#### [What this task involves]
When you reach the line containing "And there were" in the entries below, please begin setting down lines exactly, stop only after the last one, and add nothing else.

#### [Source data]
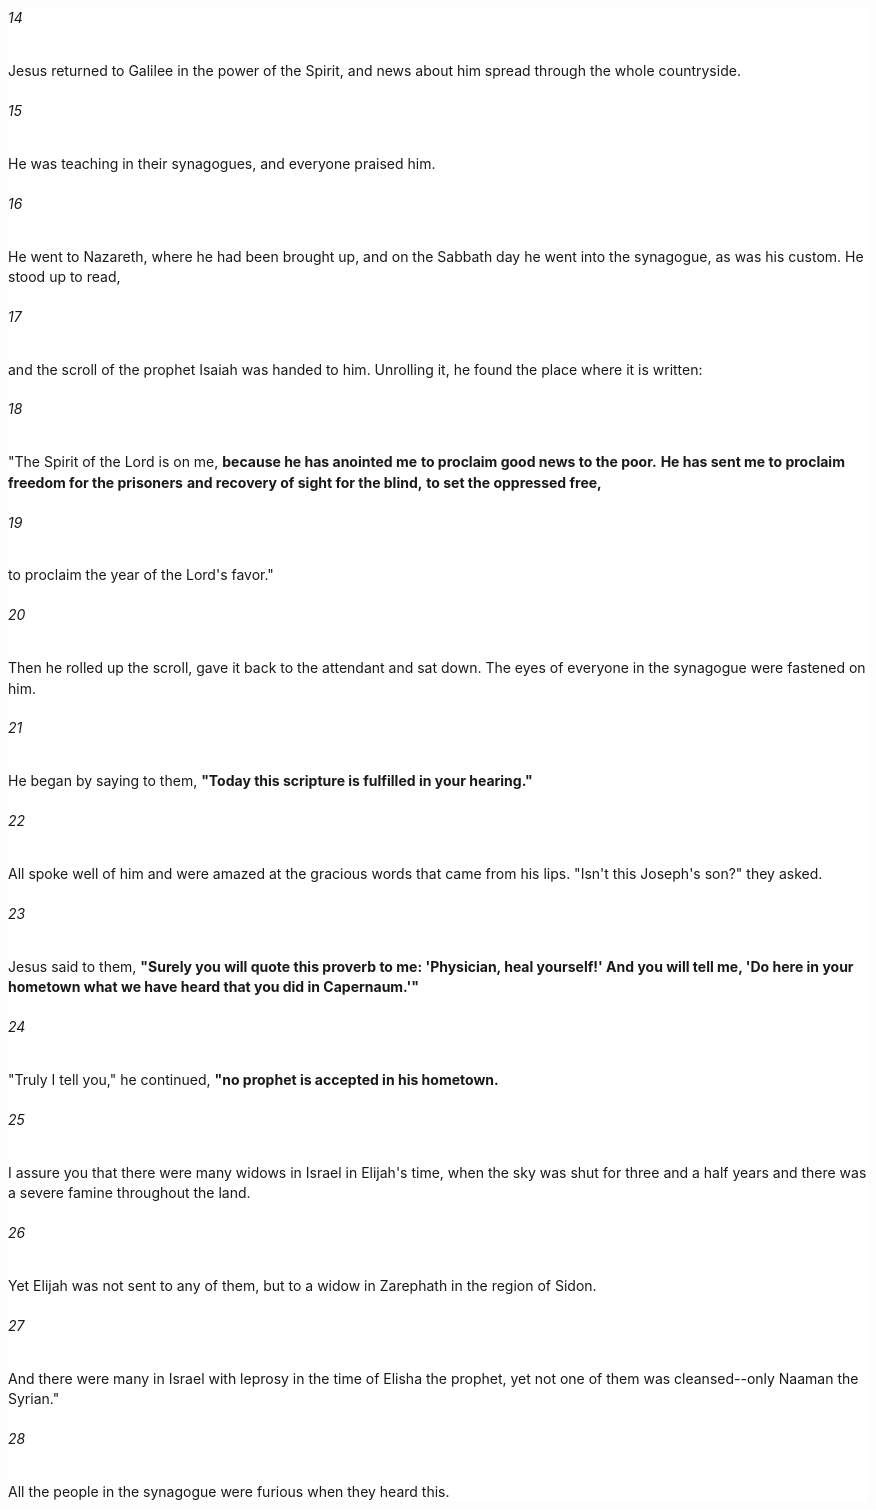 ###### 14 
Jesus returned to Galilee in the power of the Spirit, and news about him spread through the whole countryside. 

###### 15 
He was teaching in their synagogues, and everyone praised him. 

###### 16 
He went to Nazareth, where he had been brought up, and on the Sabbath day he went into the synagogue, as was his custom. He stood up to read, 

###### 17 
and the scroll of the prophet Isaiah was handed to him. Unrolling it, he found the place where it is written: 

###### 18 
"The Spirit of the Lord is on me, **because he has anointed me** **to proclaim good news to the poor.** **He has sent me to proclaim freedom for the prisoners** **and recovery of sight for the blind,** **to set the oppressed free,** 

###### 19 
to proclaim the year of the Lord's favor." 

###### 20 
Then he rolled up the scroll, gave it back to the attendant and sat down. The eyes of everyone in the synagogue were fastened on him. 

###### 21 
He began by saying to them, **"Today this scripture is fulfilled in your hearing."** 

###### 22 
All spoke well of him and were amazed at the gracious words that came from his lips. "Isn't this Joseph's son?" they asked. 

###### 23 
Jesus said to them, **"Surely you will quote this proverb to me: 'Physician, heal yourself!' And you will tell me, 'Do here in your hometown what we have heard that you did in Capernaum.'"** 

###### 24 
"Truly I tell you," he continued, **"no prophet is accepted in his hometown.** 

###### 25 
I assure you that there were many widows in Israel in Elijah's time, when the sky was shut for three and a half years and there was a severe famine throughout the land. 

###### 26 
Yet Elijah was not sent to any of them, but to a widow in Zarephath in the region of Sidon. 

###### 27 
And there were many in Israel with leprosy in the time of Elisha the prophet, yet not one of them was cleansed--only Naaman the Syrian." 

###### 28 
All the people in the synagogue were furious when they heard this.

#### [Output below]
And there were many in Israel with leprosy in the time of Elisha the prophet, yet not one of them was cleansed--only Naaman the Syrian." 

###### 28 
All the people in the synagogue were furious when they heard this.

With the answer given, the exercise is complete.